Fuel cell or fuel efficiency?
| GRAYS RIVER, WASH.
Environmentalists say we need to convert to a hydrogen-powered economy. Hydrogen is plentiful and clean, and hydrogen-fuel cells produce power without pollution. So when the Bush administration announced a major program to get hydrogen-powered vehicles on the road, you might have expected at least grudging praise.
This so-called "Freedom CAR" program endorses a hydrogen economy. It signals the internal combustion engine's status as an endangered species. It should accelerate interest, private investment, and research in fuel-cell technology.

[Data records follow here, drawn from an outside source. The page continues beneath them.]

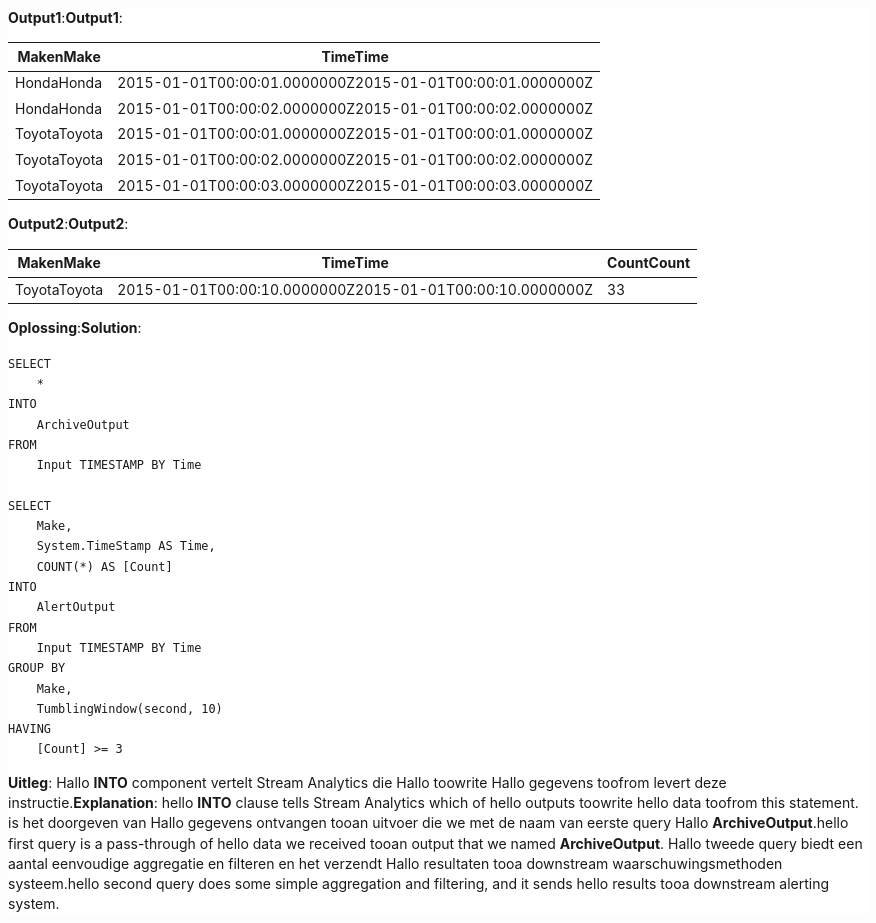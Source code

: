 <span data-ttu-id="44fb4-197">**Output1**:</span><span class="sxs-lookup"><span data-stu-id="44fb4-197">**Output1**:</span></span>

| <span data-ttu-id="44fb4-198">Maken</span><span class="sxs-lookup"><span data-stu-id="44fb4-198">Make</span></span> | <span data-ttu-id="44fb4-199">Time</span><span class="sxs-lookup"><span data-stu-id="44fb4-199">Time</span></span> |
| --- | --- |
| <span data-ttu-id="44fb4-200">Honda</span><span class="sxs-lookup"><span data-stu-id="44fb4-200">Honda</span></span> |<span data-ttu-id="44fb4-201">2015-01-01T00:00:01.0000000Z</span><span class="sxs-lookup"><span data-stu-id="44fb4-201">2015-01-01T00:00:01.0000000Z</span></span> |
| <span data-ttu-id="44fb4-202">Honda</span><span class="sxs-lookup"><span data-stu-id="44fb4-202">Honda</span></span> |<span data-ttu-id="44fb4-203">2015-01-01T00:00:02.0000000Z</span><span class="sxs-lookup"><span data-stu-id="44fb4-203">2015-01-01T00:00:02.0000000Z</span></span> |
| <span data-ttu-id="44fb4-204">Toyota</span><span class="sxs-lookup"><span data-stu-id="44fb4-204">Toyota</span></span> |<span data-ttu-id="44fb4-205">2015-01-01T00:00:01.0000000Z</span><span class="sxs-lookup"><span data-stu-id="44fb4-205">2015-01-01T00:00:01.0000000Z</span></span> |
| <span data-ttu-id="44fb4-206">Toyota</span><span class="sxs-lookup"><span data-stu-id="44fb4-206">Toyota</span></span> |<span data-ttu-id="44fb4-207">2015-01-01T00:00:02.0000000Z</span><span class="sxs-lookup"><span data-stu-id="44fb4-207">2015-01-01T00:00:02.0000000Z</span></span> |
| <span data-ttu-id="44fb4-208">Toyota</span><span class="sxs-lookup"><span data-stu-id="44fb4-208">Toyota</span></span> |<span data-ttu-id="44fb4-209">2015-01-01T00:00:03.0000000Z</span><span class="sxs-lookup"><span data-stu-id="44fb4-209">2015-01-01T00:00:03.0000000Z</span></span> |

<span data-ttu-id="44fb4-210">**Output2**:</span><span class="sxs-lookup"><span data-stu-id="44fb4-210">**Output2**:</span></span>

| <span data-ttu-id="44fb4-211">Maken</span><span class="sxs-lookup"><span data-stu-id="44fb4-211">Make</span></span> | <span data-ttu-id="44fb4-212">Time</span><span class="sxs-lookup"><span data-stu-id="44fb4-212">Time</span></span> | <span data-ttu-id="44fb4-213">Count</span><span class="sxs-lookup"><span data-stu-id="44fb4-213">Count</span></span> |
| --- | --- | --- |
| <span data-ttu-id="44fb4-214">Toyota</span><span class="sxs-lookup"><span data-stu-id="44fb4-214">Toyota</span></span> |<span data-ttu-id="44fb4-215">2015-01-01T00:00:10.0000000Z</span><span class="sxs-lookup"><span data-stu-id="44fb4-215">2015-01-01T00:00:10.0000000Z</span></span> |<span data-ttu-id="44fb4-216">3</span><span class="sxs-lookup"><span data-stu-id="44fb4-216">3</span></span> |

<span data-ttu-id="44fb4-217">**Oplossing**:</span><span class="sxs-lookup"><span data-stu-id="44fb4-217">**Solution**:</span></span>

    SELECT
        *
    INTO
        ArchiveOutput
    FROM
        Input TIMESTAMP BY Time

    SELECT
        Make,
        System.TimeStamp AS Time,
        COUNT(*) AS [Count]
    INTO
        AlertOutput
    FROM
        Input TIMESTAMP BY Time
    GROUP BY
        Make,
        TumblingWindow(second, 10)
    HAVING
        [Count] >= 3

<span data-ttu-id="44fb4-218">**Uitleg**: Hallo **INTO** component vertelt Stream Analytics die Hallo toowrite Hallo gegevens toofrom levert deze instructie.</span><span class="sxs-lookup"><span data-stu-id="44fb4-218">**Explanation**: hello **INTO** clause tells Stream Analytics which of hello outputs toowrite hello data toofrom this statement.</span></span>
<span data-ttu-id="44fb4-219">is het doorgeven van Hallo gegevens ontvangen tooan uitvoer die we met de naam van eerste query Hallo **ArchiveOutput**.</span><span class="sxs-lookup"><span data-stu-id="44fb4-219">hello first query is a pass-through of hello data we received tooan output that we named **ArchiveOutput**.</span></span>
<span data-ttu-id="44fb4-220">Hallo tweede query biedt een aantal eenvoudige aggregatie en filteren en het verzendt Hallo resultaten tooa downstream waarschuwingsmethoden systeem.</span><span class="sxs-lookup"><span data-stu-id="44fb4-220">hello second query does some simple aggregation and filtering, and it sends hello results tooa downstream alerting system.</span></span>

Yet the announcement received more criticism than praise from environmentalists. In creating Freedom CAR, Bush dropped the Partnership for New Generation Vehicles (PNGV), which researched ways to make internal combustion engines more fuel efficient. If Freedom CAR is just a ruse by carmakers to put off developing more fuel-efficient vehicles, then criticism is justified. But we don't need to spend taxpayer money to figure out how to produce fuel-efficient gasoline-powered cars. We know how.
In the eight years of PNGV, the fuel economy of production vehicles in the US got worse. Complaints over the death of PNGV obscure the fact that it is not the technology but the demand for fuel-efficient cars that is lacking. If we want more such cars on the road, we need to demand them in the showrooms and through federal legislation.
US fuel economy requirements are a joke. Closing light-truck loopholes and raising overall mileage standards is the only way we'll see more fuel-efficient cars for sale. It is the only way taxpayers will see a return on their $1.5 billion investment in PNGV. Technology exists to make even SUVs more efficient. In fact, this technology is already being sold, but not by the companies that received public money for research and development.
Volkswagen, Honda, and Toyota sell cars that get between 50 and 99 miles a gallon. US automakers don't. To be fair, PNGV participant Ford will start selling a 40 m.p.g. hybrid SUV next year. Yet this enhances the point. US automakers already know how to make cars with better mileage.
For now, we must demand the more fuel-efficient vehicles that PNGV made possible. Longer term, Washington is right to target government funding where it will do the most good - overcoming the logistical and technological obstacles that keep pollution-free vehicles off the road. We should not be taken in by a false dichotomy between fuel cell and fuel efficiency. We can and should demand both.
Ed Hunt is editor of www.tidepool.org.